Naturalmente tutto ciò – questa gioiosa potenza esplosiva del corpo, del desiderio, del piacere, della libido – fa paura, provoca terrore, scandalo, tra molti benpensanti e nei segmenti più oscurantisti della società. Ma di che cosa hanno paura? Forse della sottrazione di energie a ciò che tiene in piedi le società della produzione e dell’iperconsumo?
È addirittura possibile qui rovesciare del tutto la prospettiva “naturalistica” utilizzata dagli oscurantisti: “naturale” non è la Norma (la morale), anzi nell’elemento della corporeità, della sessualità e fisicità è già scritta la norma naturale, che è quella della sua libera espressione senza che vi siano indebite sovrapposizioni o educastrazione (come la chiamava Mario Mieli).
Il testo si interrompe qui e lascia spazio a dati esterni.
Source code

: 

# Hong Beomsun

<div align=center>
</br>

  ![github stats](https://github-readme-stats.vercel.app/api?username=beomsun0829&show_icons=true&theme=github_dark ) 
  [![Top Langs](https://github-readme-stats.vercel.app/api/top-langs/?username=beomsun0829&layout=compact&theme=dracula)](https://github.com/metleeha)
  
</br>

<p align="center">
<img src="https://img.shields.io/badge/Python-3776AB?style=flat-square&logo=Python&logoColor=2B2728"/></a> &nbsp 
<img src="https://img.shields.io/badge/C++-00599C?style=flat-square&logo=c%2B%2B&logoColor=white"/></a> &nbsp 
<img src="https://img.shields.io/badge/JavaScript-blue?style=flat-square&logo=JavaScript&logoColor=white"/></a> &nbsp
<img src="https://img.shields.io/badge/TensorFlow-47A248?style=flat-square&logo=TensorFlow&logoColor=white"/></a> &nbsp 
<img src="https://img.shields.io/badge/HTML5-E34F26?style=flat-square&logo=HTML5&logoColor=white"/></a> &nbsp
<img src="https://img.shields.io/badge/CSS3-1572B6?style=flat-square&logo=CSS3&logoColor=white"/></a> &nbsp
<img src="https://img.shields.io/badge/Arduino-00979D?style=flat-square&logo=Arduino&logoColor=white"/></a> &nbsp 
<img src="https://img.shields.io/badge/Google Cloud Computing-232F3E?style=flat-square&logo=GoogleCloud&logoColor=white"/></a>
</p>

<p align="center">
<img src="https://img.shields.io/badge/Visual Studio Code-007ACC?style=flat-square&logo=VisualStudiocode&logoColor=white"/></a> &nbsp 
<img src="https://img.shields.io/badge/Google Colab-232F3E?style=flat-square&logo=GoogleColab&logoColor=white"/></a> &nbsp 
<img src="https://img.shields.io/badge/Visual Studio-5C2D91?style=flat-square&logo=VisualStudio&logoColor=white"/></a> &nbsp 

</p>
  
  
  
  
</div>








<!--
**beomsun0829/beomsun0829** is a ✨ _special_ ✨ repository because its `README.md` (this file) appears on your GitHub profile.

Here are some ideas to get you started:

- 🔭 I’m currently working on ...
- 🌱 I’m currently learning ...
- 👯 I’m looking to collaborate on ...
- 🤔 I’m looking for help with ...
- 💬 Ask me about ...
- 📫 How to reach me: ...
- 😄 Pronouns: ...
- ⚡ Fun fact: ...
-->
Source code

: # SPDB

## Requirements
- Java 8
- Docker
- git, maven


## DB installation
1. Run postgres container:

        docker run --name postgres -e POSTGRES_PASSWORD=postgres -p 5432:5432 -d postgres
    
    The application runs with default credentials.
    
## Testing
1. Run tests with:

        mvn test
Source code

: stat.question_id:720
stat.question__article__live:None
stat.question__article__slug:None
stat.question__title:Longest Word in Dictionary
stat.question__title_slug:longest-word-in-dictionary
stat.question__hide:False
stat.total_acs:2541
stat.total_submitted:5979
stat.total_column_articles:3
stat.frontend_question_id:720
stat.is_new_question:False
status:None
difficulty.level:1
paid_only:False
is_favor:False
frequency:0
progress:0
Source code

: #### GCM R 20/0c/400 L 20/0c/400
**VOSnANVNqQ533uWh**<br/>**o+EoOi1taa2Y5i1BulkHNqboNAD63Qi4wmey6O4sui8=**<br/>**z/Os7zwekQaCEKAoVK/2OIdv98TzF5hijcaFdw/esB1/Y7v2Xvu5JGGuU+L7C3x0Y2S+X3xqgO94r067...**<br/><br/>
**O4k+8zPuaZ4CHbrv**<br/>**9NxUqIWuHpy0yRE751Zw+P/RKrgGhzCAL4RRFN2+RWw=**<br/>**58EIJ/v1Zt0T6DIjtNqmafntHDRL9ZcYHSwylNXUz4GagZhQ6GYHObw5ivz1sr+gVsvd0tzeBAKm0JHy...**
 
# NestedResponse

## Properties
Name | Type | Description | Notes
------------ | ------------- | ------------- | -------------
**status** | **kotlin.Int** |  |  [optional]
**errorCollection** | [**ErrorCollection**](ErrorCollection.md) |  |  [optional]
Ce lo ricorda Diderot, in una sua apologia della vita selvaggia, a proposito di un celebre viaggio a Tahiti, nel titolo di uno dei dialoghi immaginari: “Dialogo tra «A» e «B» sull’inconveniente di associare idee morali ad atti fisici che non ne comportano” – togliendo dunque di mezzo il codice civile e quello religioso, e lasciando parlare soltanto la “natura”.
Ed infine: gli oscurantisi vorrebbero relegare il sesso al privato delle camere da letto (e, conseguentemente, trovare delle scappatoie legislative di ripiego, senza che vi siano riconoscimenti pubblici o sociali delle diverse identità e modalità relazionali e affettive) – ma la sessualità, il corpo, i desideri hanno per loro natura una valenza pubblica, politica, comune – e, sempre nella storia, sono gioiosamente dirompenti e rivoluzionari.
L’unica vera rivoluzione passa dal corpo.